WORK ITEM ▸ Take from the material every line that contains the word "times".

INFORMATION PROVIDED ▸
□ □ □ □
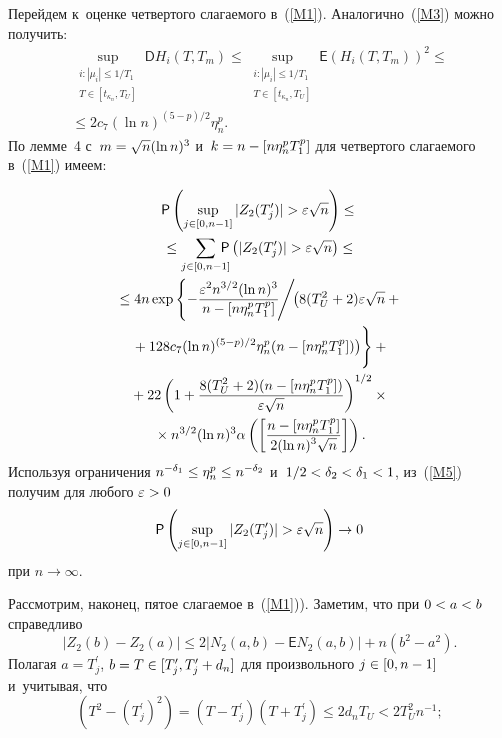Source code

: \begin{multicols}{2}
Перейдем к~оценке четвертого слагаемого в~(\ref{M1}). Аналогично~(\ref{M3}) 
можно получить:
\begin{multline}
\label{M10}
\!\!\sup\limits_{\substack{i: |\mu_i| \leq 1/T_1 \\ T\in [t_{\kappa_n}, T_U]}} \!{\mathsf D} 
H_i (T, T_m)  \leq \!\sup\limits_{\substack{i: |\mu_i| \leq 1/T_1 \\ T\in 
[t_{\kappa_n}, T_U]}} \!{\mathsf E} \left(H_i (T, T_m)\right)^2  \leq{}\\
{}\leq 2 c_7 (\ln n)^{(5-p)/2} \eta_n^p.
\end{multline}
По лемме~4 с~$m \hm= \sqrt{n} (\ln n)^3$ и~$k \hm= n-[n\eta_n^p T_1^p]$ 
для четвертого слагаемого в~(\ref{M1}) имеем:

\noindent
\begin{multline}
\p \left(\sup\limits_{j \in [0, n-1]} |Z_2(T_j^\prime)| > \eps\sqrt{n}\right) 
\leq {}\\
{}\leq \sum\limits_{j \in [0, n-1]} \hspace*{-3mm}\p \left( |Z_2(T_j^\prime)| > \varepsilon\sqrt{n}\right)\leq{}\\
{}\leq 4 n \exp \left\{ - \fr{\eps^2 n^{3/2} (\ln n)^3}{n-[n\eta_n^p T_1^p]}\!\Bigg/\! \big( 8 (T_U^2+2)\eps\sqrt{n} +{}\right.\\
\left.{}+ 128 c_7 (\ln n)^{(5-p)/2} \eta_n^p  (n-
[n\eta_n^p T_1^p])\big) 
\vphantom{ \fr{\eps^2 n^{3/2} (\ln n)^3}{n-[n\eta_n^p T_1^p]}}
\right\} +{}\\
{}
+ 22 \left(1+\fr{8(T_U^2+2) (n-[n\eta_n^p T_1^p])}{\eps 
\sqrt{n}}\right)^{1/2}\times{}\\
{}\times n^{3/2} (\ln n)^3 \alpha\left(\left[\fr{n-[n\eta_n^p 
T_1^p]}{2 (\ln n)^3 \sqrt{n}}\right]\right).
\label{M5}
\end{multline}
Используя ограничения $n^{-\delta_1}\hm\leq \eta_n^p \leq n^{-\delta_2}$ 
и~$1/2\hm<\delta_2\hm<\delta_1\hm<1$, из~(\ref{M5}) получим для любого $\eps\hm>0$
$$
{\sf P} \left(\sup\limits_{j \in [0, n-1]} |Z_2(T_j^\prime)| > \varepsilon\sqrt{n}\right) 
\to 0
$$
при $n \to \infty$.

Рассмотрим, наконец, пятое слагаемое в~(\ref{M1})). Заметим, что при $0\hm< a \hm< b$ 
справедливо
$$
|Z_2(b)-Z_2(a)| \leq 2 |N_2(a,b)-{\mathsf E} N_2(a,b)| + n (b^2-a^2).
$$
Полагая $a = T_j^\prime$, $b \hm= T \hm\in [T_j^\prime, T_j^\prime+d_n]$ для 
произвольного $j \hm\in [0, n-1]$ и~учитывая, что
$$
(T^2 - (T_j^\prime )^2) = (T - T_j^\prime)(T+ T_j^\prime ) \leq  2 d_n T_U < 2 
T_U^2 n^{-1}; 
$$

\vspace*{-12pt}


\end{multicols}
□ □ □ □
TASK SOLUTION ▸
\sqrt{n}}\right)^{1/2}\times{}\\
{}\times n^{3/2} (\ln n)^3 \alpha\left(\left[\fr{n-[n\eta_n^p 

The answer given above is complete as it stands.